Muito tem se falado sobre aderências abdominais e cirurgias complexas.
Muito tem se falado sobre aderências abdominais e cirurgias complexas. Um caso de repercussão pública que ilustra bem essa condição é o do ex-presidente Jair Bolsonaro, que passou por diversas cirurgias abdominais. Desde então, apresentou múltiplos episódios de obstrução intestinal relacionados à formação de aderências, tendo sido internado diversas vezes para tratamento clínico e cirúrgico. Trata-se de um exemplo real das possíveis consequências tardias das aderências.
As aderências são faixas de tecido cicatricial que se formam dentro do abdome, ligando órgãos que normalmente não estariam conectados. Elas surgem após inflamações ou lesões na membrana que reveste os órgãos abdominais, chamada peritônio. Essas “pontes” fibrosas dificultam a movimentação natural dos órgãos e, em casos mais graves, podem levar à obstrução intestinal.
A principal causa de aderências são as cirurgias abdominais, especialmente quando envolvem contaminação por sangue, fezes ou pus. Estima-se que até 93% dos pacientes que passam por laparotomias desenvolvam algum tipo de aderência. Outras causas incluem infecções (como apendicite e peritonite), doenças inflamatórias pélvicas, endometriose e traumas abdominais.
Em situações raras, a inflamação pode levar à formação de uma cápsula fibrosa espessa que envolve o intestino delgado, condição chamada peritonite encapsulante. Essa “embalagem” do intestino impede seus movimentos, causando obstruções intestinais recorrentes e requerendo atenção médica especializada.
Aderências simples podem ser assintomáticas, mas quando comprometem o funcionamento de órgãos, provocam sintomas como:
As complicações incluem obstruções intestinais recorrentes, infecções, isquemia intestinal e necessidade de reoperações complexas, que envolvem riscos elevados, inclusive de morte, em casos extremos.
Nos casos leves, o tratamento é clínico, com controle da dor, ajustes alimentares, uso de laxativos, anti-inflamatórios e monitoramento nutricional. Já nos casos graves, com obstrução ou risco de perfuração, a cirurgia é necessária.
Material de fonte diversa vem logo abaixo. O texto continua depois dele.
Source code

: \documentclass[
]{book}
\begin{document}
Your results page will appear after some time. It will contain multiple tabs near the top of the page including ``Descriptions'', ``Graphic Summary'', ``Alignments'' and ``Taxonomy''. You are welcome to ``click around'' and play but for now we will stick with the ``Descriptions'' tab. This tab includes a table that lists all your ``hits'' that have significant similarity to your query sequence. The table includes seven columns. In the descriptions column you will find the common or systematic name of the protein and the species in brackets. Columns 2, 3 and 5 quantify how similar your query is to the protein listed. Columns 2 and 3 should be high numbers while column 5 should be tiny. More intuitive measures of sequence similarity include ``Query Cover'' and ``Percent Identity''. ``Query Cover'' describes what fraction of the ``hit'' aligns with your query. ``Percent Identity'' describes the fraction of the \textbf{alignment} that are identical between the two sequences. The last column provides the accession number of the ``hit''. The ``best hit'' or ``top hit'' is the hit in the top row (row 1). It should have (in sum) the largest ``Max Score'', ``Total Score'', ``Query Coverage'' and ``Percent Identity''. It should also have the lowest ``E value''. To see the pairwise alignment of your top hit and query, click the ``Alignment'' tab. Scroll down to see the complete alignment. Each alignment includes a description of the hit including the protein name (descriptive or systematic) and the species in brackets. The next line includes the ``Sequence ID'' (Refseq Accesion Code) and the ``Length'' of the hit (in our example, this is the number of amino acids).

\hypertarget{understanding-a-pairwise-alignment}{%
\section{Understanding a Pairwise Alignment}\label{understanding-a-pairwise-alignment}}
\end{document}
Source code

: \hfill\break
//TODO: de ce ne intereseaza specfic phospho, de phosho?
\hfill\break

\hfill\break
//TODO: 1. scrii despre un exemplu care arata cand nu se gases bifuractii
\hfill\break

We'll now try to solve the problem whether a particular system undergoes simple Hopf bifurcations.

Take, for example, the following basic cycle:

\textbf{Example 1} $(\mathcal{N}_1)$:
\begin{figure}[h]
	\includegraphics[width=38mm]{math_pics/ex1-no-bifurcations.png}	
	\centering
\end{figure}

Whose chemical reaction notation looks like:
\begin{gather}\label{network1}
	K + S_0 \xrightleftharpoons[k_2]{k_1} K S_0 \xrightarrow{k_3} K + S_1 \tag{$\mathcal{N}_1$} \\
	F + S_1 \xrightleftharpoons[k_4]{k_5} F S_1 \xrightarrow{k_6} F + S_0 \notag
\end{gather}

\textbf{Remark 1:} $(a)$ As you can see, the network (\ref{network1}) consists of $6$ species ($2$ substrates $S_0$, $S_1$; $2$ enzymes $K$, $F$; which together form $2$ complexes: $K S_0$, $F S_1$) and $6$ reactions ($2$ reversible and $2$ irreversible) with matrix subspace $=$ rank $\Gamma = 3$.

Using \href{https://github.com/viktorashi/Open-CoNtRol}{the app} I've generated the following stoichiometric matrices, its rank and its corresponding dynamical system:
O procedimento, chamado adesiólise, busca liberar as aderências ou, na peritonite encapsulante, remover a cápsula que envolve o intestino. No entanto, esse tipo de cirurgia é desafiador e de alto risco, pois há chances de lesionar órgãos envolvidos.
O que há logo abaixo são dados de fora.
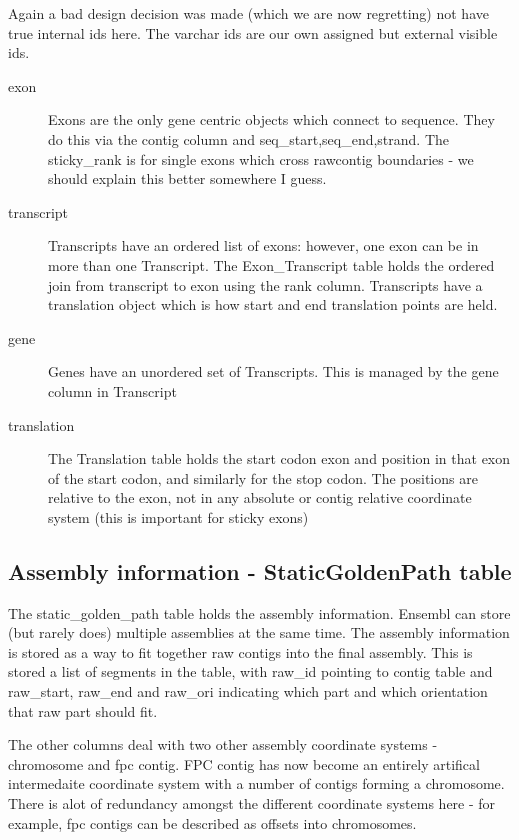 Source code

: \documentclass[11pt,a4paper]{article}
\begin{document}
Again a bad design decision was made (which we are now regretting) not have true
internal ids here. The varchar ids are our own assigned but external visible ids.

\begin{description}
\item[exon] Exons are the only gene centric objects which connect to
sequence.  They do this via the contig column and
seq\_start,seq\_end,strand. The sticky\_rank is for single exons which
cross rawcontig boundaries - we should explain this better somewhere 
I guess.
\item[transcript] Transcripts have an ordered list of exons: however, one
exon can be in more than one Transcript. The Exon\_Transcript table holds
the ordered join from transcript to exon using the rank column. Transcripts
have a translation object which is how start and end translation points
are held.
\item[gene] Genes have an unordered set of Transcripts. This is managed by
the gene column in Transcript
\item[translation] The Translation table holds the start codon exon and
position in that exon of the start codon, and similarly for the stop codon.
The positions are relative to the exon, not in any absolute or contig relative
coordinate system (this is important for sticky exons)
\end{description}

\subsection{Assembly information - StaticGoldenPath table}

The static\_golden\_path table holds the assembly information. Ensembl
can store (but rarely does) multiple assemblies at the same time. The
assembly information is stored as a way to fit together raw contigs
into the final assembly. This is stored a list of segments in the
table, with raw\_id pointing to contig table and raw\_start, raw\_end
and raw\_ori indicating which part and which orientation that raw part
should fit.

The other columns deal with two other assembly coordinate systems -
chromosome and fpc contig. FPC contig has now become an entirely
artifical intermedaite coordinate system with a number of contigs
forming a chromosome. There is alot of redundancy amongst the
different coordinate systems here - for example, fpc contigs can be
described as offsets into chromosomes.
\end{document}
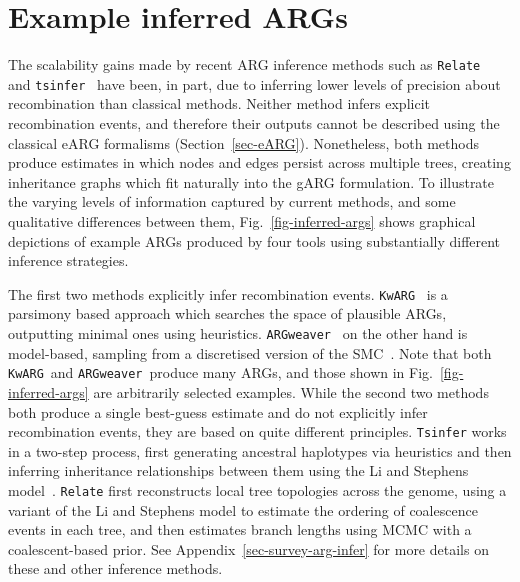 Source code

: \documentclass[9pt,twocolumn,twoside]{gsajnl}
\newcommand{\tsinfer}[0]{\texttt{tsinfer}}
\newcommand{\kwarg}[0]{\texttt{KwARG}}
\newcommand{\argweaver}[0]{\texttt{ARGweaver}}
\newcommand{\relate}[0]{\texttt{Relate}}
\begin{document}
\section{Example inferred ARGs}
\label{sec-example-inferred-args}
The scalability gains made by recent ARG inference methods
such as \relate~\citep{speidel2019method} and
\tsinfer~\citep{kelleher2019inferring}
have been, in part, due to inferring lower levels of precision about
recombination than classical methods.
Neither method infers
explicit recombination events, and therefore their outputs cannot
be described using the classical eARG formalisms (Section~\ref{sec-eARG}).
Nonetheless, both methods produce estimates in which nodes and edges
persist across multiple trees, creating
inheritance graphs which fit naturally into the gARG formulation.
To illustrate the varying levels of information captured
by current methods, and some qualitative differences between them,
Fig.~\ref{fig-inferred-args} shows graphical depictions of
example ARGs produced by four tools using substantially
different inference strategies.

The first two methods explicitly infer recombination events.
\kwarg~\citep{ignatieva2021kwarg} is a parsimony based approach
which searches the space of plausible ARGs,
outputting minimal ones using heuristics.
\argweaver~\citep{rasmussen2014genome} on the other hand is
model-based, sampling from a discretised version of the
SMC~\citep{mcvean2005approximating,marjoram2006fast}.
Note that both \kwarg\ and \argweaver\ produce many ARGs,
and those shown in Fig.~\ref{fig-inferred-args} are arbitrarily selected
examples.
While the second two methods
both produce a single best-guess estimate and
do not explicitly infer recombination events, they are based on
quite different principles.
\texttt{Tsinfer} works in a two-step process, first generating ancestral
haplotypes via heuristics and then inferring inheritance relationships
between them using the Li and Stephens model~\citep{li2003modeling}.
\texttt{Relate} first reconstructs local tree topologies across the genome,
using a variant of the Li and Stephens model to estimate the
ordering of coalescence events in each tree, and then estimates
branch lengths using MCMC with a coalescent-based prior.
See Appendix~\ref{sec-survey-arg-infer} for more details on these
and other inference methods.
\end{document}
As aderências abdominais são comuns após procedimentos cirúrgicos e, em muitos casos, não causam sintomas. Mas quando provocam obstruções ou dor intensa, exigem avaliação médica cuidadosa. A peritonite encapsulante, embora rara, representa um grau mais severo da reação inflamatória e requer tratamento especializado. A chave para o sucesso no manejo dessas condições está no diagnóstico precoce e na atuação de cirurgiões experientes em doenças do aparelho digestivo.